EffiReason-Bench: A Unified Benchmark for Evaluating and Advancing Efficient Reasoning in Large Language Models
Junquan Huang, Haotian Wu, Yubo Gao, Yibo Yan, Junyan Zhang, Yonghua Hei, Song Dai, Jie Zhang, Puay Siew Tan, Xuming Hu
TL;DR
EffiReason-Bench introduces a unified benchmark and a principled trade-off metric, $E^3$-Score, to fairly evaluate efficient reasoning across three paradigms, backbones, and reasoning domains in large language models. By constructing high-quality CoT annotations for CommonsenseQA and LogiQA and deploying seven methods across six backbones on four datasets, the study reveals that no single approach universally dominates; performance depends on backbone scale, task complexity, and architecture. Key findings show that train-free blueprint methods can yield extreme token compression but often at the cost of accuracy, while train-based pruning maintains or improves accuracy with modest gains; dynamic latent-space methods like Soft Thinking demonstrate robustness, and post-hoc TokenSkip offers favorable trade-offs in several domains but is architecture-sensitive. The work provides a reproducible foundation for advancing efficient reasoning and highlights the importance of cross-domain, cross-backbone evaluation to inform practical deployment of reasoning strategies.
Abstract
Large language models (LLMs) with Chain-of-Thought (CoT) prompting achieve strong reasoning but often produce unnecessarily long explanations, increasing cost and sometimes reducing accuracy. Fair comparison of efficiency-oriented approaches is hindered by fragmented evaluation practices. We introduce EffiReason-Bench, a unified benchmark for rigorous cross-paradigm evaluation of efficient reasoning methods across three categories: Reasoning Blueprints, Dynamic Execution, and Post-hoc Refinement.
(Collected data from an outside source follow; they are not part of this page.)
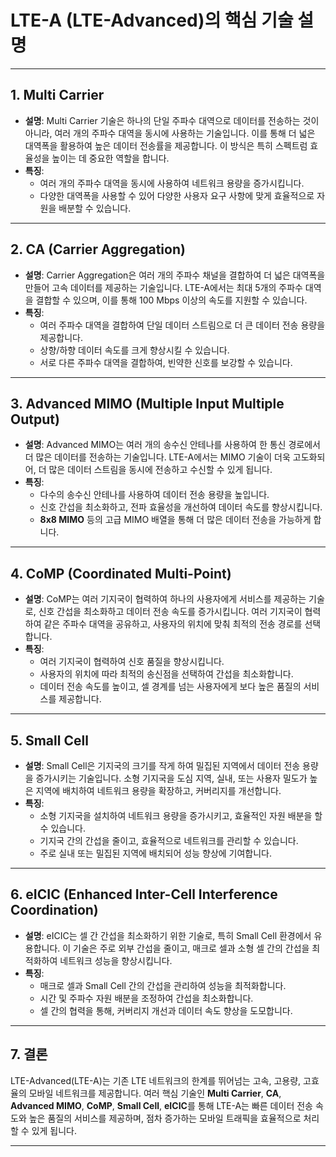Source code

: # LTE-A (LTE-Advanced)의 핵심 기술 설명

---

## 1. **Multi Carrier**
   - **설명**: Multi Carrier 기술은 하나의 단일 주파수 대역으로 데이터를 전송하는 것이 아니라, 여러 개의 주파수 대역을 동시에 사용하는 기술입니다. 이를 통해 더 넓은 대역폭을 활용하여 높은 데이터 전송률을 제공합니다. 이 방식은 특히 스펙트럼 효율성을 높이는 데 중요한 역할을 합니다.
   - **특징**:
     - 여러 개의 주파수 대역을 동시에 사용하여 네트워크 용량을 증가시킵니다.
     - 다양한 대역폭을 사용할 수 있어 다양한 사용자 요구 사항에 맞게 효율적으로 자원을 배분할 수 있습니다.

---

## 2. **CA (Carrier Aggregation)**
   - **설명**: Carrier Aggregation은 여러 개의 주파수 채널을 결합하여 더 넓은 대역폭을 만들어 고속 데이터를 제공하는 기술입니다. LTE-A에서는 최대 5개의 주파수 대역을 결합할 수 있으며, 이를 통해 100 Mbps 이상의 속도를 지원할 수 있습니다.
   - **특징**:
     - 여러 주파수 대역을 결합하여 단일 데이터 스트림으로 더 큰 데이터 전송 용량을 제공합니다.
     - 상향/하향 데이터 속도를 크게 향상시킬 수 있습니다.
     - 서로 다른 주파수 대역을 결합하여, 빈약한 신호를 보강할 수 있습니다.

---

## 3. **Advanced MIMO (Multiple Input Multiple Output)**
   - **설명**: Advanced MIMO는 여러 개의 송수신 안테나를 사용하여 한 통신 경로에서 더 많은 데이터를 전송하는 기술입니다. LTE-A에서는 MIMO 기술이 더욱 고도화되어, 더 많은 데이터 스트림을 동시에 전송하고 수신할 수 있게 됩니다.
   - **특징**:
     - 다수의 송수신 안테나를 사용하여 데이터 전송 용량을 높입니다.
     - 신호 간섭을 최소화하고, 전파 효율성을 개선하여 데이터 속도를 향상시킵니다.
     - **8x8 MIMO** 등의 고급 MIMO 배열을 통해 더 많은 데이터 전송을 가능하게 합니다.

---

## 4. **CoMP (Coordinated Multi-Point)**
   - **설명**: CoMP는 여러 기지국이 협력하여 하나의 사용자에게 서비스를 제공하는 기술로, 신호 간섭을 최소화하고 데이터 전송 속도를 증가시킵니다. 여러 기지국이 협력하여 같은 주파수 대역을 공유하고, 사용자의 위치에 맞춰 최적의 전송 경로를 선택합니다.
   - **특징**:
     - 여러 기지국이 협력하여 신호 품질을 향상시킵니다.
     - 사용자의 위치에 따라 최적의 송신점을 선택하여 간섭을 최소화합니다.
     - 데이터 전송 속도를 높이고, 셀 경계를 넘는 사용자에게 보다 높은 품질의 서비스를 제공합니다.

---

## 5. **Small Cell**
   - **설명**: Small Cell은 기지국의 크기를 작게 하여 밀집된 지역에서 데이터 전송 용량을 증가시키는 기술입니다. 소형 기지국을 도심 지역, 실내, 또는 사용자 밀도가 높은 지역에 배치하여 네트워크 용량을 확장하고, 커버리지를 개선합니다.
   - **특징**:
     - 소형 기지국을 설치하여 네트워크 용량을 증가시키고, 효율적인 자원 배분을 할 수 있습니다.
     - 기지국 간의 간섭을 줄이고, 효율적으로 네트워크를 관리할 수 있습니다.
     - 주로 실내 또는 밀집된 지역에 배치되어 성능 향상에 기여합니다.

---

## 6. **eICIC (Enhanced Inter-Cell Interference Coordination)**
   - **설명**: eICIC는 셀 간 간섭을 최소화하기 위한 기술로, 특히 Small Cell 환경에서 유용합니다. 이 기술은 주로 외부 간섭을 줄이고, 매크로 셀과 소형 셀 간의 간섭을 최적화하여 네트워크 성능을 향상시킵니다.
   - **특징**:
     - 매크로 셀과 Small Cell 간의 간섭을 관리하여 성능을 최적화합니다.
     - 시간 및 주파수 자원 배분을 조정하여 간섭을 최소화합니다.
     - 셀 간의 협력을 통해, 커버리지 개선과 데이터 속도 향상을 도모합니다.

---

## 7. 결론

LTE-Advanced(LTE-A)는 기존 LTE 네트워크의 한계를 뛰어넘는 고속, 고용량, 고효율의 모바일 네트워크를 제공합니다. 여러 핵심 기술인 **Multi Carrier**, **CA**, **Advanced MIMO**, **CoMP**, **Small Cell**, **eICIC**를 통해 LTE-A는 빠른 데이터 전송 속도와 높은 품질의 서비스를 제공하며, 점차 증가하는 모바일 트래픽을 효율적으로 처리할 수 있게 됩니다.

---
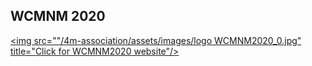 ## WCMNM 2020

<a href="https://www.me.iitb.ac.in/~wcmnm/" title="WCMNM2020"><img src=""/4m-association/assets/images/logo WCMNM2020_0.jpg" title="Click for WCMNM2020 website"/></a>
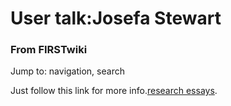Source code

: # User talk:Josefa Stewart

### From FIRSTwiki

Jump to: navigation, search

Just follow this link for more info.[research
essays](http://www.genuineessay.com/ "http://www.genuineessay.com/" ).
To enable step-by-step evaluation, we construct verified CoT annotations for CommonsenseQA and LogiQA via a pipeline that enforces standardized reasoning structures, comprehensive option-wise analysis, and human verification. We evaluate 7 methods across 6 open-source LLMs (1B-70B) on 4 datasets spanning mathematics, commonsense, and logic, and propose the E3-Score, a principled metric inspired by economic trade-off modeling that provides smooth, stable evaluation without discontinuities or heavy reliance on heuristics. Experiments show that no single method universally dominates; optimal strategies depend on backbone scale, task complexity, and architecture.